### Exercise goal
Exactly as they appear, set down all of the records.
=-=-=
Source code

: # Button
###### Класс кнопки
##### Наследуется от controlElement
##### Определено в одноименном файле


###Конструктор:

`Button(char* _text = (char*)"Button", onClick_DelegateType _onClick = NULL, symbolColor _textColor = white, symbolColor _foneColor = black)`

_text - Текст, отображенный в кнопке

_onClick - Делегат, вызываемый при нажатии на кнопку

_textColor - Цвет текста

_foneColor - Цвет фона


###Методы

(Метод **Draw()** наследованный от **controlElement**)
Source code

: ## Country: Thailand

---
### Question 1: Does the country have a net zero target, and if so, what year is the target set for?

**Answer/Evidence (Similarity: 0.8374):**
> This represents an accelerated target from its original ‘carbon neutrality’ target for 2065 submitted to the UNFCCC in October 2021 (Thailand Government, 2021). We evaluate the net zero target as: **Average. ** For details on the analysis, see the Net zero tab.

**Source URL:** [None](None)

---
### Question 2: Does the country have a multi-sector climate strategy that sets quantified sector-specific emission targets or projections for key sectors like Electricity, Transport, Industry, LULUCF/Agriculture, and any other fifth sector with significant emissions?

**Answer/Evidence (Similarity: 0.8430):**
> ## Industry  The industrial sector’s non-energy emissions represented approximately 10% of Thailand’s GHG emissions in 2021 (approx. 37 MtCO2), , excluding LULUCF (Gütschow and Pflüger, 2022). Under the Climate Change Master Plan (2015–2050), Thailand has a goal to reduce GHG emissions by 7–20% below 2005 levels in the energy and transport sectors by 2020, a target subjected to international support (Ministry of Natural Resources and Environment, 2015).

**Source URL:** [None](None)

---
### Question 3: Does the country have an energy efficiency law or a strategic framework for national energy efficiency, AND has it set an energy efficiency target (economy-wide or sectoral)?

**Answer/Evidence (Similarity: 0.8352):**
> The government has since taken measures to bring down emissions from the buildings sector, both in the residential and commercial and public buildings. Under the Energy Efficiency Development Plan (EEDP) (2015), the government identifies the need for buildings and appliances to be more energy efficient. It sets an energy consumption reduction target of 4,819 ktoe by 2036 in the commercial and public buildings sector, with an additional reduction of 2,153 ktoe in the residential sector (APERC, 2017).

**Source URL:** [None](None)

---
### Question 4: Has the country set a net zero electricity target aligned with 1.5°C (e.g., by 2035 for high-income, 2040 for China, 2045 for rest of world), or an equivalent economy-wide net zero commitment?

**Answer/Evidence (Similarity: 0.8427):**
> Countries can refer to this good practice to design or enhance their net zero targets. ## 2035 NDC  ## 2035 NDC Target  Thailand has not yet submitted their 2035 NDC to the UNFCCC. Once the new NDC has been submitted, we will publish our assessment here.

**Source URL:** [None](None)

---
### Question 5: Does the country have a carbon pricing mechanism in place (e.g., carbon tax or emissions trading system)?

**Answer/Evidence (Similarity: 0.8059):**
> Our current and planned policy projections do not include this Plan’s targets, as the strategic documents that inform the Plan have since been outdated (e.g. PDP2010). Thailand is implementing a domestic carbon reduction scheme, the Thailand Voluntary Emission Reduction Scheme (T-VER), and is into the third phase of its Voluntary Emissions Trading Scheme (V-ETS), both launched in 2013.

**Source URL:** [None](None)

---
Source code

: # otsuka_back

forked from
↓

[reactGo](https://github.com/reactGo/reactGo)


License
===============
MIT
=-=-=
### Solution to the problem
Source code

: # Button
###### Класс кнопки
##### Наследуется от controlElement
##### Определено в одноименном файле


###Конструктор:

`Button(char* _text = (char*)"Button", onClick_DelegateType _onClick = NULL, symbolColor _textColor = white, symbolColor _foneColor = black)`

_text - Текст, отображенный в кнопке

_onClick - Делегат, вызываемый при нажатии на кнопку

_textColor - Цвет текста

_foneColor - Цвет фона


###Методы

(Метод **Draw()** наследованный от **controlElement**)
Source code

: ## Country: Thailand

---
### Question 1: Does the country have a net zero target, and if so, what year is the target set for?

**Answer/Evidence (Similarity: 0.8374):**
> This represents an accelerated target from its original ‘carbon neutrality’ target for 2065 submitted to the UNFCCC in October 2021 (Thailand Government, 2021). We evaluate the net zero target as: **Average. ** For details on the analysis, see the Net zero tab.

**Source URL:** [None](None)

---
### Question 2: Does the country have a multi-sector climate strategy that sets quantified sector-specific emission targets or projections for key sectors like Electricity, Transport, Industry, LULUCF/Agriculture, and any other fifth sector with significant emissions?

**Answer/Evidence (Similarity: 0.8430):**
> ## Industry  The industrial sector’s non-energy emissions represented approximately 10% of Thailand’s GHG emissions in 2021 (approx. 37 MtCO2), , excluding LULUCF (Gütschow and Pflüger, 2022). Under the Climate Change Master Plan (2015–2050), Thailand has a goal to reduce GHG emissions by 7–20% below 2005 levels in the energy and transport sectors by 2020, a target subjected to international support (Ministry of Natural Resources and Environment, 2015).

**Source URL:** [None](None)

---
### Question 3: Does the country have an energy efficiency law or a strategic framework for national energy efficiency, AND has it set an energy efficiency target (economy-wide or sectoral)?

**Answer/Evidence (Similarity: 0.8352):**
> The government has since taken measures to bring down emissions from the buildings sector, both in the residential and commercial and public buildings. Under the Energy Efficiency Development Plan (EEDP) (2015), the government identifies the need for buildings and appliances to be more energy efficient. It sets an energy consumption reduction target of 4,819 ktoe by 2036 in the commercial and public buildings sector, with an additional reduction of 2,153 ktoe in the residential sector (APERC, 2017).

**Source URL:** [None](None)

---
### Question 4: Has the country set a net zero electricity target aligned with 1.5°C (e.g., by 2035 for high-income, 2040 for China, 2045 for rest of world), or an equivalent economy-wide net zero commitment?

**Answer/Evidence (Similarity: 0.8427):**
> Countries can refer to this good practice to design or enhance their net zero targets. ## 2035 NDC  ## 2035 NDC Target  Thailand has not yet submitted their 2035 NDC to the UNFCCC. Once the new NDC has been submitted, we will publish our assessment here.

**Source URL:** [None](None)

---
### Question 5: Does the country have a carbon pricing mechanism in place (e.g., carbon tax or emissions trading system)?

**Answer/Evidence (Similarity: 0.8059):**
> Our current and planned policy projections do not include this Plan’s targets, as the strategic documents that inform the Plan have since been outdated (e.g. PDP2010). Thailand is implementing a domestic carbon reduction scheme, the Thailand Voluntary Emission Reduction Scheme (T-VER), and is into the third phase of its Voluntary Emissions Trading Scheme (V-ETS), both launched in 2013.

**Source URL:** [None](None)

---
Source code

: # otsuka_back

forked from
↓

[reactGo](https://github.com/reactGo/reactGo)


License
===============
MIT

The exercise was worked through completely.